▸ DIRECTIONS
From the first line of the records below through the line containing "Probability over continuous functions.", copy everything exactly and nothing more.

▸ DATASET RECORDS

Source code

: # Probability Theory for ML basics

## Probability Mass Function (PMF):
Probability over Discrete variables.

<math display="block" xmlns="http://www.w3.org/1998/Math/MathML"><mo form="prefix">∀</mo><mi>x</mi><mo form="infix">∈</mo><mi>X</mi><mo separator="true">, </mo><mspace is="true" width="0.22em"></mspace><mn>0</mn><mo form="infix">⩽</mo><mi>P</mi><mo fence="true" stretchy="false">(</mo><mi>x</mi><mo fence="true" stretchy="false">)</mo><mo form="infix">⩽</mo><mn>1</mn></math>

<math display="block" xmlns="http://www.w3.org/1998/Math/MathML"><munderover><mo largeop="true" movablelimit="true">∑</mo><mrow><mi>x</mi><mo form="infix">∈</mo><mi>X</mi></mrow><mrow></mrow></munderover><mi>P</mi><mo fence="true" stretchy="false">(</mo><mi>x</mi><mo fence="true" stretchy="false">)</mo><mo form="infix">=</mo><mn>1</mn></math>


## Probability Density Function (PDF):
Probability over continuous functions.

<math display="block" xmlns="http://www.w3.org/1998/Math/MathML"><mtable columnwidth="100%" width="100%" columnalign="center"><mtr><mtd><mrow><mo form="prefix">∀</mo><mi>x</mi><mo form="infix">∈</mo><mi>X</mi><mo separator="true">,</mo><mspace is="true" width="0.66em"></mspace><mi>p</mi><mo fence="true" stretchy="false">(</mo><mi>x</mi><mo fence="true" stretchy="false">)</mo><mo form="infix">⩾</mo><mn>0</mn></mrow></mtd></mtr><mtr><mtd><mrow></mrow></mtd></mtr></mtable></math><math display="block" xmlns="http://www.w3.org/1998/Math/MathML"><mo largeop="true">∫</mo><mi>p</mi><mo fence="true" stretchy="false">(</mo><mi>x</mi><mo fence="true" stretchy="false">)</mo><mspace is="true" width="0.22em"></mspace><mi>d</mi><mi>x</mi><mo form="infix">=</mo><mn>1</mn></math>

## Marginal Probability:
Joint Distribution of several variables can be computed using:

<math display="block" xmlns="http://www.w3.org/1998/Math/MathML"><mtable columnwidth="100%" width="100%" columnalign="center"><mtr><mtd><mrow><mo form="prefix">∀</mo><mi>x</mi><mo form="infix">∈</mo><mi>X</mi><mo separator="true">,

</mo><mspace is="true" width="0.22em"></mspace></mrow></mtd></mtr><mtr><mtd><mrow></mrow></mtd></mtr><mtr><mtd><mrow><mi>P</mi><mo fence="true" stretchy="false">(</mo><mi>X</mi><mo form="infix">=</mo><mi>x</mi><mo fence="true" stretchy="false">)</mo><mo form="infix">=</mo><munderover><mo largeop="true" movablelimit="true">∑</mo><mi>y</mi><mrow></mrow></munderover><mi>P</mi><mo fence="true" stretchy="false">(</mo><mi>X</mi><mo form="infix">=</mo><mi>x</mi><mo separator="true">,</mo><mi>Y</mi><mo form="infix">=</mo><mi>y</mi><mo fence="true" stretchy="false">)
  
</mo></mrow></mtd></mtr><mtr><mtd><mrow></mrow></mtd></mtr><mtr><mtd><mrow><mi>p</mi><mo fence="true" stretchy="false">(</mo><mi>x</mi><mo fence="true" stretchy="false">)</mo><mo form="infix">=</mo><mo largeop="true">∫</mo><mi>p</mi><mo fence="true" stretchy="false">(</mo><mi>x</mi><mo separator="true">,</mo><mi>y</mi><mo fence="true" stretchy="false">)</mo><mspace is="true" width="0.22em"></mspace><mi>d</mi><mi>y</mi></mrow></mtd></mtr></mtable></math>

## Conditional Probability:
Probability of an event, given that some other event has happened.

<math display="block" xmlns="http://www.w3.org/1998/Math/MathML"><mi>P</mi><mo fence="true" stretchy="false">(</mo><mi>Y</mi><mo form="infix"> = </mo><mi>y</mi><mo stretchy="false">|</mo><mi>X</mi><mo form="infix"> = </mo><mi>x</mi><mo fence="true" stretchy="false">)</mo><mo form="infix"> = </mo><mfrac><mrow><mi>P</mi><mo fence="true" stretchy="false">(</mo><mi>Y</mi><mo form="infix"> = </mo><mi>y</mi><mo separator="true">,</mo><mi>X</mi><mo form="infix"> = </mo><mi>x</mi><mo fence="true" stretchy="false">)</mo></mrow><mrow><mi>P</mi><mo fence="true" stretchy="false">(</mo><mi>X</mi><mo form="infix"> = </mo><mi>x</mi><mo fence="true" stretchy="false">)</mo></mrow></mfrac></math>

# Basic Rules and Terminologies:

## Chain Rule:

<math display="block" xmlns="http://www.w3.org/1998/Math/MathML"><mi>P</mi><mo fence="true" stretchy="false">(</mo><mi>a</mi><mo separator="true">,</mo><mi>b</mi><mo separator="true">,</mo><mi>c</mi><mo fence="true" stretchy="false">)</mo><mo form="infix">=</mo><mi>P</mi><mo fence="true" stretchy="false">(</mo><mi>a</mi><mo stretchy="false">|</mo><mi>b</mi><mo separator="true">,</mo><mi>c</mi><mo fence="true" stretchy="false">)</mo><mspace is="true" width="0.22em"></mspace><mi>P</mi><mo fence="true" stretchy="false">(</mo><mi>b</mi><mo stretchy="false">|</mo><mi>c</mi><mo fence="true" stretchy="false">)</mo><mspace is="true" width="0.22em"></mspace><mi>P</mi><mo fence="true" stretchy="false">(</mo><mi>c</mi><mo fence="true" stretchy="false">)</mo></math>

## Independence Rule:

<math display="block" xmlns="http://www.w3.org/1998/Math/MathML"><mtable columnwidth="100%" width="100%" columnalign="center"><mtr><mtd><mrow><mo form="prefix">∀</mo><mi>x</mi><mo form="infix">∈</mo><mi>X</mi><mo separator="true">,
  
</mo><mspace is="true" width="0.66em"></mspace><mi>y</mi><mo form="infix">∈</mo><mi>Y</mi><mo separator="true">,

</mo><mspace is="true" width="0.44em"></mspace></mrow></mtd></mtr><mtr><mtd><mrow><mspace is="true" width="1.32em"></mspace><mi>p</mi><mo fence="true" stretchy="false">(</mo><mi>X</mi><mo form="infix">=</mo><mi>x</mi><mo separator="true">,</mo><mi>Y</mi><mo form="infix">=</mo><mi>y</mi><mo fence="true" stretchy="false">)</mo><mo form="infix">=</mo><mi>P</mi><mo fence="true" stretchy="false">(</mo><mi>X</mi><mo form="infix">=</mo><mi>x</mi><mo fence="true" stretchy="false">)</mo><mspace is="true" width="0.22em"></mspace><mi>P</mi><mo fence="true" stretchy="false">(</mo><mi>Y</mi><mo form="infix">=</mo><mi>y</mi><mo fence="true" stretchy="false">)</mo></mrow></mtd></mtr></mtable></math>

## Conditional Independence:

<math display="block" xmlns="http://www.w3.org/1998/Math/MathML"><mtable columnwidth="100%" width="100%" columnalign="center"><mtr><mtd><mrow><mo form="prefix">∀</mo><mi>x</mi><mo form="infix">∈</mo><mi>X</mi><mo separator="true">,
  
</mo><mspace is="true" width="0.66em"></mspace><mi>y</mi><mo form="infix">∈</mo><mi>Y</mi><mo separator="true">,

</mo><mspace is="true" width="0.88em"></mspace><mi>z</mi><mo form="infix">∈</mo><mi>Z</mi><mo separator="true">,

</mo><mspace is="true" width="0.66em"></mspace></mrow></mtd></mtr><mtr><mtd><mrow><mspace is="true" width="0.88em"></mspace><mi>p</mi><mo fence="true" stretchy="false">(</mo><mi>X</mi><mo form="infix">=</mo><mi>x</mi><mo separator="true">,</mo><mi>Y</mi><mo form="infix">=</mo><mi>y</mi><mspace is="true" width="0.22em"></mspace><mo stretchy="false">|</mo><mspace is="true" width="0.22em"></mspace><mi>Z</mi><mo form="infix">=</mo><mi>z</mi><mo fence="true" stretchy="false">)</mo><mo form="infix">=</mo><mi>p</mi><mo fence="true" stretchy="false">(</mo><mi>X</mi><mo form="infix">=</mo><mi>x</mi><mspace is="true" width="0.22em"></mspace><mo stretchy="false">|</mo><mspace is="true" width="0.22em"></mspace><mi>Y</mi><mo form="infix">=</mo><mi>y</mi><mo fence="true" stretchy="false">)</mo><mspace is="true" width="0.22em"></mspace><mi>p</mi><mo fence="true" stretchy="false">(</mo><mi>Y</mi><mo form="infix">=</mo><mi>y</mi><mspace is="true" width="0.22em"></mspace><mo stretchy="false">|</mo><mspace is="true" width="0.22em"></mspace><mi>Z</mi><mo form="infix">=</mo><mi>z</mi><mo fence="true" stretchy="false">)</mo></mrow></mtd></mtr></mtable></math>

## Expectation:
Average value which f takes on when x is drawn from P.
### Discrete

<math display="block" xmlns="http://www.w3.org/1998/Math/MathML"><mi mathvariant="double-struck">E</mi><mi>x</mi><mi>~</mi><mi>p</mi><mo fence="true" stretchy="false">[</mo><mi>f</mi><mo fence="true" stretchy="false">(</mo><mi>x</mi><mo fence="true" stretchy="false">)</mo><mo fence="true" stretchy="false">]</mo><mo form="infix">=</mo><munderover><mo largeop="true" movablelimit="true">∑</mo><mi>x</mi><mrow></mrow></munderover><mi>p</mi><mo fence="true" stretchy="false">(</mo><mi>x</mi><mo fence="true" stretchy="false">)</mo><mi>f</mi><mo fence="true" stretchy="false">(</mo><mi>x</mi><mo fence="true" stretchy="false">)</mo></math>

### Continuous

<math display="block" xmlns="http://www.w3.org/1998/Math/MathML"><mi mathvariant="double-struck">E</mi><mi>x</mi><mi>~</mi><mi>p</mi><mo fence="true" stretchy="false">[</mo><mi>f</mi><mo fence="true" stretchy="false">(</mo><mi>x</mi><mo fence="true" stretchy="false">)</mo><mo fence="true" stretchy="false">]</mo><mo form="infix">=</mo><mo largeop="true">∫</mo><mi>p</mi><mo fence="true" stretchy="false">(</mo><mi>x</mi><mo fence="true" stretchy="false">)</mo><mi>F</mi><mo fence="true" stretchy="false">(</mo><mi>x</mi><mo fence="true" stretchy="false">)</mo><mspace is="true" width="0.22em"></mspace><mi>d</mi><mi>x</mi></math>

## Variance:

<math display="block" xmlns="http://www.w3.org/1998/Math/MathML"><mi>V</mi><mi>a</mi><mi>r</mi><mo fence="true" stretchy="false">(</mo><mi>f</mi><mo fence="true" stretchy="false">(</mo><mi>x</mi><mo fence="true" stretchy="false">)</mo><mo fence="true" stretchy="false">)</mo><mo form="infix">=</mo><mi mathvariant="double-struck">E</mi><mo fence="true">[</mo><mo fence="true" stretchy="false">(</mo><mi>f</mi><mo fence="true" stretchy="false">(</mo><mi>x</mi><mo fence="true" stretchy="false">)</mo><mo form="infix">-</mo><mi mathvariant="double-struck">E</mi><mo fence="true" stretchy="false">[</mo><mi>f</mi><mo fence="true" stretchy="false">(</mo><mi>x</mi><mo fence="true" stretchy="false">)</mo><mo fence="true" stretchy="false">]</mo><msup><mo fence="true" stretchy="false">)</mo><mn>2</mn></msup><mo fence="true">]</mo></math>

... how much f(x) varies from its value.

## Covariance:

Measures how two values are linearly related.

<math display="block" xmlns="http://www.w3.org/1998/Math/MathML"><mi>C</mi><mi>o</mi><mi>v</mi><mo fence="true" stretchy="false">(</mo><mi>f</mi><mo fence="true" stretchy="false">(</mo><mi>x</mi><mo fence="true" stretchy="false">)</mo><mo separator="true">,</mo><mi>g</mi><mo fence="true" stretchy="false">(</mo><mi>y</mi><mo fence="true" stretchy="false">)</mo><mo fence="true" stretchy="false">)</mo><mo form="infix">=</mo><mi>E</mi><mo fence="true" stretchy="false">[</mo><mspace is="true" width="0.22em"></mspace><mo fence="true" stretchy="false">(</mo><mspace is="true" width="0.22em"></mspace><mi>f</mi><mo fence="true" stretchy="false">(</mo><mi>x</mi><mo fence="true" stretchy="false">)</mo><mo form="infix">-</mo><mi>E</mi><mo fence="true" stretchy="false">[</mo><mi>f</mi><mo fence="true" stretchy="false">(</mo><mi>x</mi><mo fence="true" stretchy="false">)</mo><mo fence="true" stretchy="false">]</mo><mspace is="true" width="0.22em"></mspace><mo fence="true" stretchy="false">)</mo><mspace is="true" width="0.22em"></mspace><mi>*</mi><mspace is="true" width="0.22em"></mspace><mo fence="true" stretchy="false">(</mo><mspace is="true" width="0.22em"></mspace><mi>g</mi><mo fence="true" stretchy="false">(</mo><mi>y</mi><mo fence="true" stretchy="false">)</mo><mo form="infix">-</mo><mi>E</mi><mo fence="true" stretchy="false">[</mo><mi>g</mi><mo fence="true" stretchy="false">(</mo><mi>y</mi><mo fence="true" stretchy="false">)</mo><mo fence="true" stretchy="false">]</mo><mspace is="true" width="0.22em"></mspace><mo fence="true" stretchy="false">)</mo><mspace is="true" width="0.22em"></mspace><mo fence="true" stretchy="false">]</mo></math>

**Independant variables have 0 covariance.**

▸ SOLVED PROBLEM
Source code

: # Probability Theory for ML basics

## Probability Mass Function (PMF):
Probability over Discrete variables.

<math display="block" xmlns="http://www.w3.org/1998/Math/MathML"><mo form="prefix">∀</mo><mi>x</mi><mo form="infix">∈</mo><mi>X</mi><mo separator="true">, </mo><mspace is="true" width="0.22em"></mspace><mn>0</mn><mo form="infix">⩽</mo><mi>P</mi><mo fence="true" stretchy="false">(</mo><mi>x</mi><mo fence="true" stretchy="false">)</mo><mo form="infix">⩽</mo><mn>1</mn></math>

<math display="block" xmlns="http://www.w3.org/1998/Math/MathML"><munderover><mo largeop="true" movablelimit="true">∑</mo><mrow><mi>x</mi><mo form="infix">∈</mo><mi>X</mi></mrow><mrow></mrow></munderover><mi>P</mi><mo fence="true" stretchy="false">(</mo><mi>x</mi><mo fence="true" stretchy="false">)</mo><mo form="infix">=</mo><mn>1</mn></math>


## Probability Density Function (PDF):
Probability over continuous functions.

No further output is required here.